Obtained findings demonstrated that all individual and combination applications of DE, Bb, and Ta against C. maculatus considerably decreased the pest's progeny production after 40 days of treatments. Progeny production was dramatically reduced in binary combination treatments and at their higher doses. It was concluded from several studies that using inert powders and EPF to various storage pest beetles have reduced the progeny production, which consistents with our findings. For example, Gad et al. (2020) demonstrated that individual and binary mixture treatments of DE, Th reduced A. obtectus progeny production after 60 days, particularly at higher mixture rates. Abdelgaleil et al. (2021) found that binary treatments at the highest doses of DE (1000 mg/kg) + Th (1 × 107 spores/kg) and KA (1000 mg/kg) + Th (1 × 107 spores/kg) dramatically reduced/prevented progeny production of C. maculatus and C. chinensis at rates of 90.4–95.6 and 85.8–100%, respectively, after 45 days of treatments. Similar results were reported in a research using binary and ternary combinations of DE, SP, and Th against the same insects, and it was noted that the decrease in progeny production might be attributable to the quick mortality of insects, following the treatments (Gad et al. 2021). These results are consistent with our study, which indicated that progeny poaching reduced with increasing dosage and fall by nearly 90% in the combined treatment of DE (800 mg/kg) + BB (1 × 108 spores/kg). Furthermore, it was emphasized by Athanassiou et al. (2005) that the decrease in progeny was more noteworthy than the death rate of adults exposed to the treated stored items, because grain protectants needed to safeguard these products during long storage periods.

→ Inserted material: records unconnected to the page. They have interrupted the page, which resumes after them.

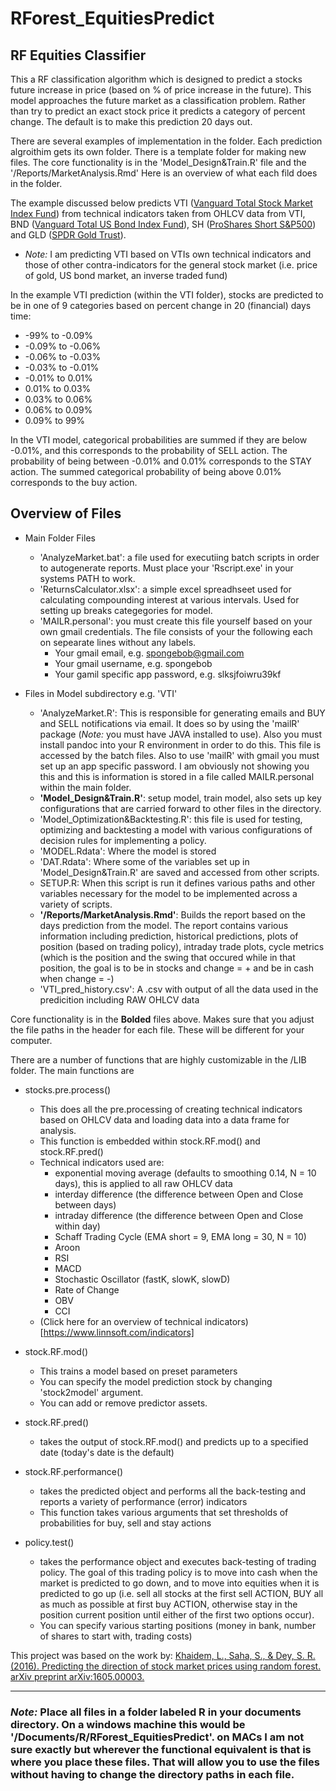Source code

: # RForest_EquitiesPredict
RF Equities Classifier
------
This a RF classification algorithm which is designed to predict a stocks future increase in price (based on % of price increase in the future). This model approaches the future market as a classification problem. Rather than try to predict an exact stock price it predicts a category of percent change. The default is to make this prediction 20 days out.

There are several examples of implementation in the folder. Each prediction algroithim gets its own folder. There is a template folder for making new files. The core functionality is in the 'Model_Design&Train.R' file and the '/Reports/MarketAnalysis.Rmd' Here is an overview of what each fild does in the folder.  

The example discussed below predicts VTI ([Vanguard Total Stock Market Index Fund](https://finance.google.com/finance?q=VTI&ei=NlrpWeD3IYb3jAGCi5ewCg)) from technical indicators taken from OHLCV data from VTI, BND ([Vanguard Total US Bond Index Fund](https://finance.google.com/finance?q=BND&ei=c1rpWaH9NIvNjAGE2YjQBw)), SH ([ProShares Short S&P500](https://finance.google.com/finance?q=SH&ei=eFrpWenXD4PG2AbAqYfACw)) and GLD ([SPDR Gold Trust](https://finance.google.com/finance?q=GLD&ei=o1rpWZiGJYOVjAGS3pegCQ)). 
 + _Note:_ I am predicting VTI based on VTIs own technical indicators and those of other contra-indicators for the general stock market (i.e. price of gold, US bond market, an inverse traded fund)

 In the example VTI prediction (within the VTI folder), stocks are predicted to be in one of 9 categories based on percent change in 20 (financial) days time:
 + -99% to -0.09%
 + -0.09% to -0.06%
 + -0.06% to -0.03%
 + -0.03% to -0.01% 
 + -0.01% to  0.01%
 +  0.01% to  0.03% 
 +  0.03% to  0.06%
 +  0.06% to  0.09%
 +  0.09% to  99%

 In the VTI model, categorical probabilities are summed if they are below -0.01%, and this corresponds to the probability of SELL action. The probability of being between -0.01% and 0.01% corresponds to the STAY action. The summed categorical probability of being above 0.01% corresponds to the buy action.

## Overview of Files
+ Main Folder Files
	+ 'AnalyzeMarket.bat': a file used for executiing batch scripts in order to autogenerate reports. Must place your 'Rscript.exe' in  your systems PATH to work. 
	+ 'ReturnsCalculator.xlsx': a simple excel spreadhseet used for calculating compounding interest at various intervals. Used for setting up breaks categegories for model.
	+ 'MAILR.personal': you must create this file yourself based on your own gmail credentials. The file consists of your the following each on sepearate lines without any labels.
		+ Your gmail email, e.g. spongebob@gmail.com
		+ Your gmail username, e.g. spongebob
		+ Your gamil specific app password, e.g. slksjfoiwru39kf

+ Files in Model subdirectory e.g. 'VTI'
	+ 'AnalyzeMarket.R': This is responsible for generating emails and BUY and SELL notifications via email. It does so by using the 'mailR' package (_Note:_ you must have JAVA installed to use). Also you must install pandoc into your R environment in order to do this. This file is accessed by the batch files. Also to use 'mailR' with gmail you must set up an app specific password. I am obviously not showing you this and this is information is stored in a file called MAILR.personal within the main folder.
	+ __'Model_Design&Train.R'__: setup model, train model, also sets up key configurations that are carried forward to other files in the directory.
	+ 'Model_Optimization&Backtesting.R': this file is used for testing, optimizing and backtesting a model with various configurations of decision rules for implementing a policy.
	+ 'MODEL.Rdata': Where the model is stored
	+ 'DAT.Rdata': Where some of the variables set up in 'Model_Design&Train.R' are saved and accessed from other scripts.
	+  SETUP.R: When this script is run it defines various paths and other variables necessary for the model to be implemented across a variety of scripts.
	+ __'/Reports/MarketAnalysis.Rmd'__: Builds the report based on the days prediction from the model. The report contains various information including prediction, historical predictions, plots of position (based on trading policy), intraday trade plots, cycle metrics (which is the position and the swing that occured while in that position, the goal is to be in stocks and change = + and be in cash when change = -)
	+ 'VTI_pred_history.csv': A .csv with output of all the data used in the predicition including RAW OHLCV data

Core functionality is in the __Bolded__ files above. Makes sure that you adjust the file paths in the header for each file. These will be different for your computer. 

There are a number of functions that are highly customizable in the /LIB folder. The main functions are 
+ stocks.pre.process()
	+ This does all the pre.processing of creating technical indicators based on OHLCV data and loading data into a data frame for analysis.
	+ This function is embedded within stock.RF.mod() and stock.RF.pred()
	+ Technical indicators used are: 
		+ exponential moving average (defaults to smoothing 0.14, N = 10 days), this is applied to all raw OHLCV data
		+ interday difference (the difference between Open and Close between days)
		+ intraday difference (the difference between Open and Close within day)
		+ Schaff Trading Cycle (EMA short = 9, EMA long = 30, N = 10)
		+ Aroon
		+ RSI
		+ MACD
		+ Stochastic Oscillator (fastK, slowK, slowD)
		+ Rate of Change
		+ OBV
		+ CCI
	+ (Click here for an overview of technical indicators)[https://www.linnsoft.com/indicators]

+ stock.RF.mod() 
	+ This trains a model based on preset parameters
	+ You can specify the model prediction stock by changing 'stock2model' argument.
	+ You can add or remove predictor assets.
+ stock.RF.pred()
	+ takes the output of stock.RF.mod() and predicts up to a specified date (today's date is the default)
+ stock.RF.performance()
	+ takes the predicted object and performs all the back-testing and reports a variety of performance (error) indicators
	+ This function takes various arguments that set thresholds of probabilities for buy, sell and stay actions
+ policy.test()
	+ takes the performance object and executes back-testing of trading policy. The goal of this trading policy is to move into cash when the market is predicted to go down, and to move into equities when it is predicted to go up (i.e. sell all stocks at the first sell ACTION, BUY all as much as possible at first buy ACTION, otherwise stay in the position current position until either of the first two options occur).
	+ You can specify various starting positions (money in bank, number of shares to start with, trading costs)

This project was based on the work by: [Khaidem, L., Saha, S., & Dey, S. R. (2016). Predicting the direction of stock market prices using random forest. arXiv preprint arXiv:1605.00003.](https://arxiv.org/abs/1605.00003)

------
### _Note:_ Place all files in a folder labeled R in your documents directory. On a windows machine this would be '/Documents/R/RForest_EquitiesPredict'. on MACs I am not sure exactly but wherever the functional equivalent is that is where you place these files. That will allow you to use the files without having to change the directory paths in each file.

In the present study, individual and binary combinations of Bb, Ta, and DE were tested. The treatments used Bb or Ta with DE resulted in increased insecticidal effectiveness against C. maculatus. These natural agents caused considerable decreasing of progeny production of the pest. Even with reduced application rates, the agents with a promising potential against the pest showed acceptable results in binary combinations. This promising approach, may help to reduce the application rates of the DE used in this study, could promote more investigations to use practically against C. maculatus under long-term storage conditions.